Purge() and Delete() do not report evictions.

Iteration

All() returns a Go 1.23+ iter.Seq2[K, V] over the cache contents. Iteration is weakly consistent and safe to call concurrently with Get/Add/Probe/Delete (including from inside the loop body):

for k, v := range c.All() {
    fmt.Println(k, v)
}
  • Order is unspecified — it does not follow SIEVE FIFO order.
  • Entries inserted during the walk may or may not be observed; entries evicted or deleted during the walk are skipped.
  • Walking the cache does not mark entries as visited, so iteration does not protect entries from eviction (unlike Get).
  • No cache lock is held across the loop body, so re-entrant Get/Add/Delete calls from inside range are safe.

API

Function / Method Description
New[K, V](capacity, ...Option) (*Sieve[K,V], error) Create a cache with fixed capacity.
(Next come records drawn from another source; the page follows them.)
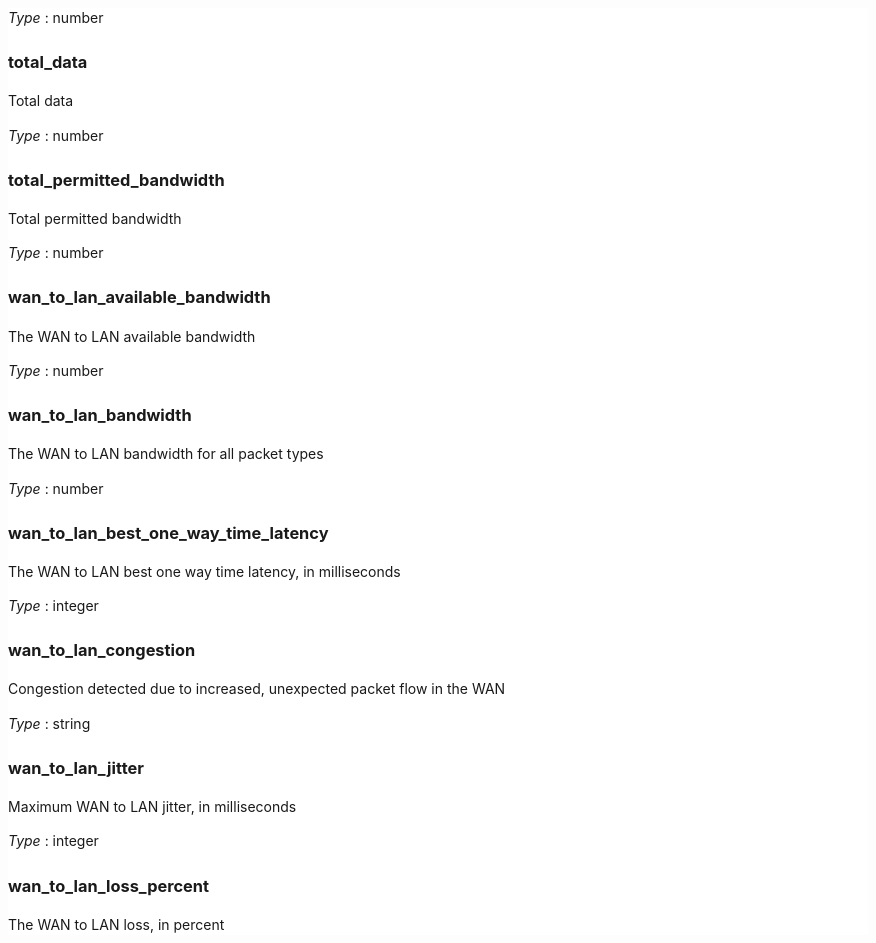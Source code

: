 *Type* : number


<a name="total\_data"></a>
### total\_data
Total data

*Type* : number


<a name="total\_permitted\_bandwidth"></a>
### total\_permitted\_bandwidth
Total permitted bandwidth

*Type* : number


<a name="wan\_to\_lan\_available\_bandwidth"></a>
### wan\_to\_lan\_available\_bandwidth
The WAN to LAN available bandwidth

*Type* : number


<a name="wan\_to\_lan\_bandwidth"></a>
### wan\_to\_lan\_bandwidth
The WAN to LAN bandwidth for all packet types

*Type* : number


<a name="wan\_to\_lan\_best\_one\_way\_time\_latency"></a>
### wan\_to\_lan\_best\_one\_way\_time\_latency
The WAN to LAN best one way time latency, in milliseconds

*Type* : integer


<a name="wan\_to\_lan\_congestion"></a>
### wan\_to\_lan\_congestion
Congestion detected due to increased, unexpected packet flow in the WAN

*Type* : string


<a name="wan\_to\_lan\_jitter"></a>
### wan\_to\_lan\_jitter
Maximum WAN to LAN jitter, in milliseconds

*Type* : integer


<a name="wan\_to\_lan\_loss\_percent"></a>
### wan\_to\_lan\_loss\_percent
The WAN to LAN loss, in percent
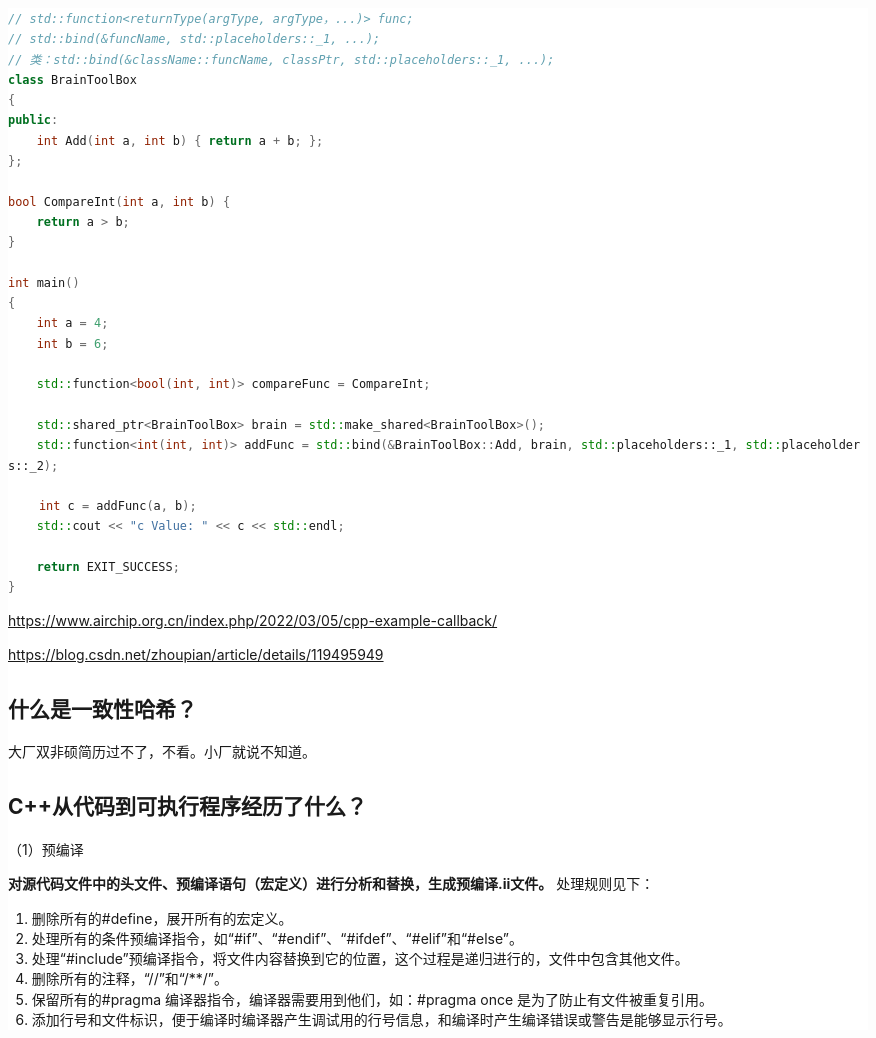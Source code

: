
 ```cpp
// std::function<returnType(argType, argType，...)> func;
// std::bind(&funcName, std::placeholders::_1, ...);
// 类：std::bind(&className::funcName, classPtr, std::placeholders::_1, ...);
class BrainToolBox
{
public:
    int Add(int a, int b) { return a + b; };
};

bool CompareInt(int a, int b) {
    return a > b;
}

int main()
{
    int a = 4;
    int b = 6;

	std::function<bool(int, int)> compareFunc = CompareInt;

    std::shared_ptr<BrainToolBox> brain = std::make_shared<BrainToolBox>();
    std::function<int(int, int)> addFunc = std::bind(&BrainToolBox::Add, brain, std::placeholders::_1, std::placeholders::_2);
    
　　 int c = addFunc(a, b);
    std::cout << "c Value: " << c << std::endl;

    return EXIT_SUCCESS;
}
```

https://www.airchip.org.cn/index.php/2022/03/05/cpp-example-callback/

https://blog.csdn.net/zhoupian/article/details/119495949



## 什么是一致性哈希？

大厂双非硕简历过不了，不看。小厂就说不知道。


## C++从代码到可执行程序经历了什么？

（1）预编译

**对源代码文件中的头文件、预编译语句（宏定义）进行分析和替换，生成预编译.ii文件。** 处理规则见下：

1. 删除所有的#define，展开所有的宏定义。
2. 处理所有的条件预编译指令，如“#if”、“#endif”、“#ifdef”、“#elif”和“#else”。
3. 处理“#include”预编译指令，将文件内容替换到它的位置，这个过程是递归进行的，文件中包含其他文件。
4. 删除所有的注释，“//”和“/**/”。
5. 保留所有的#pragma 编译器指令，编译器需要用到他们，如：#pragma once 是为了防止有文件被重复引用。
6. 添加行号和文件标识，便于编译时编译器产生调试用的行号信息，和编译时产生编译错误或警告是能够显示行号。
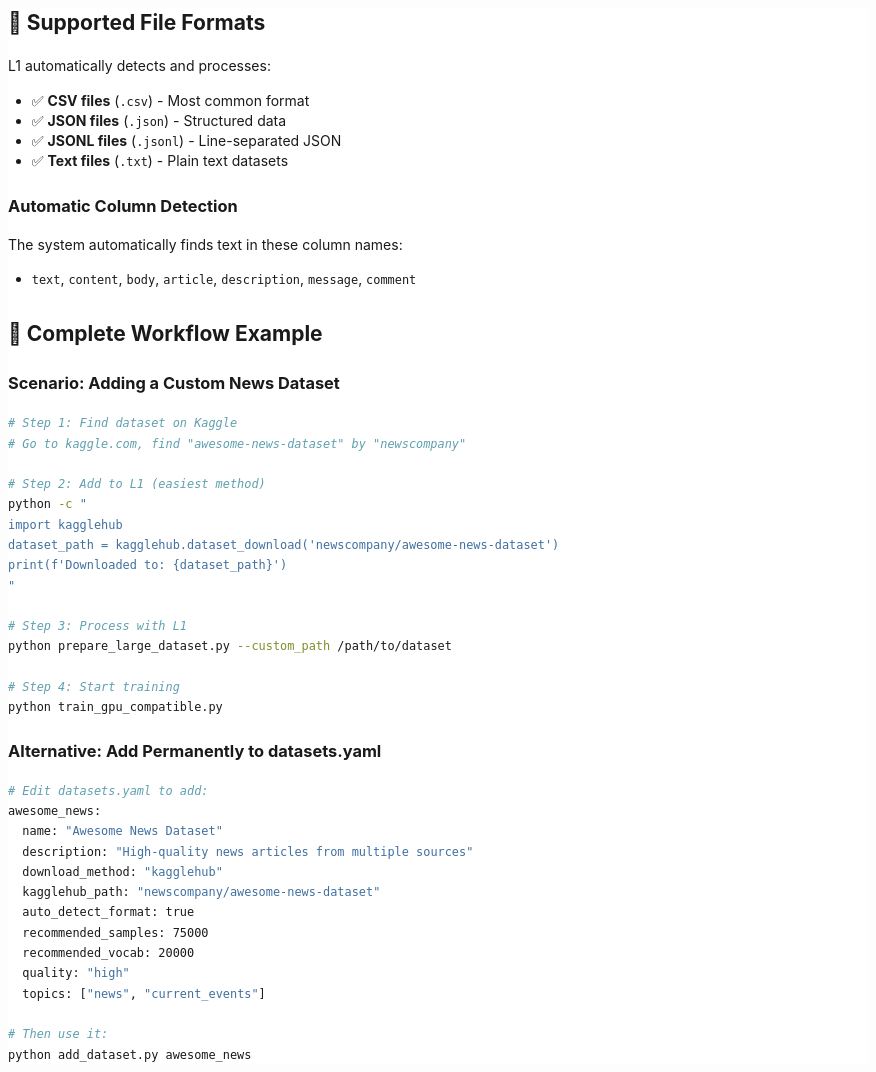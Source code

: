 ## 📁 Supported File Formats

L1 automatically detects and processes:
- ✅ **CSV files** (`.csv`) - Most common format
- ✅ **JSON files** (`.json`) - Structured data
- ✅ **JSONL files** (`.jsonl`) - Line-separated JSON
- ✅ **Text files** (`.txt`) - Plain text datasets

### Automatic Column Detection
The system automatically finds text in these column names:
- `text`, `content`, `body`, `article`, `description`, `message`, `comment`

## 🎨 Complete Workflow Example

### Scenario: Adding a Custom News Dataset
```bash
# Step 1: Find dataset on Kaggle
# Go to kaggle.com, find "awesome-news-dataset" by "newscompany"

# Step 2: Add to L1 (easiest method)
python -c "
import kagglehub
dataset_path = kagglehub.dataset_download('newscompany/awesome-news-dataset')
print(f'Downloaded to: {dataset_path}')
"

# Step 3: Process with L1
python prepare_large_dataset.py --custom_path /path/to/dataset

# Step 4: Start training
python train_gpu_compatible.py
```

### Alternative: Add Permanently to datasets.yaml
```bash
# Edit datasets.yaml to add:
awesome_news:
  name: "Awesome News Dataset" 
  description: "High-quality news articles from multiple sources"
  download_method: "kagglehub"
  kagglehub_path: "newscompany/awesome-news-dataset"
  auto_detect_format: true
  recommended_samples: 75000
  recommended_vocab: 20000
  quality: "high"
  topics: ["news", "current_events"]

# Then use it:
python add_dataset.py awesome_news
```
Returns ErrInvalidCapacity or ErrInvalidVisitClamp on bad input.
Must[K, V](*Sieve[K,V], error) *Sieve[K,V] Helper that panics on error; useful with constant arguments.
Get(key) (V, bool) Look up a key (lock-free, zero-alloc).
Add(key, val) (Evicted[K,V], CacheResult) Insert or update; returns evicted entry and result bitmask.
Probe(key, val) (V, Evicted[K,V], CacheResult) Insert-if-absent; returns cached/inserted value, evicted entry, and result bitmask.
Delete(key) bool Remove a key.
Purge() Clear the entire cache.
Len() int Current number of entries (lock-free atomic load).
Cap() int Maximum capacity.
All() iter.Seq2[K, V] Weakly-consistent range iterator over current entries; does not mark visited.

Options

Option Description
WithVisitClamp(k) Use k-level saturating counters (default k=1 = classic SIEVE). k is capped at MaxVisitClamp (7); k < 1 is silently rounded to 1.

Key Constraints

The zero value of K is reserved — do not use it as a key ("" for string keys, 0 for integer keys, the zero struct for struct keys).

This is by design: when an entry is evicted or deleted, its slot's key is zeroed in place, and the lock-free read path relies on a zeroed key never matching a live lookup. If you store the zero key, a Get racing with that key's eviction can observe the zeroed slot and return a spurious hit with a zero value. In single-threaded use the zero key appears to work, but the contract is: keys must be non-zero.

If your natural key space includes the zero value, wrap it (e.g. offset integer keys by 1, or prefix string keys).

GC Note

When K or V is a pointer type (including string, which contains an internal pointer in Go), the node array will still contain GC-traced pointers. The GC pressure reduction is most dramatic for scalar key/value types (int, [16]byte, fixed-size structs).

License

BSD-2-Clause. See the source files for the full license text.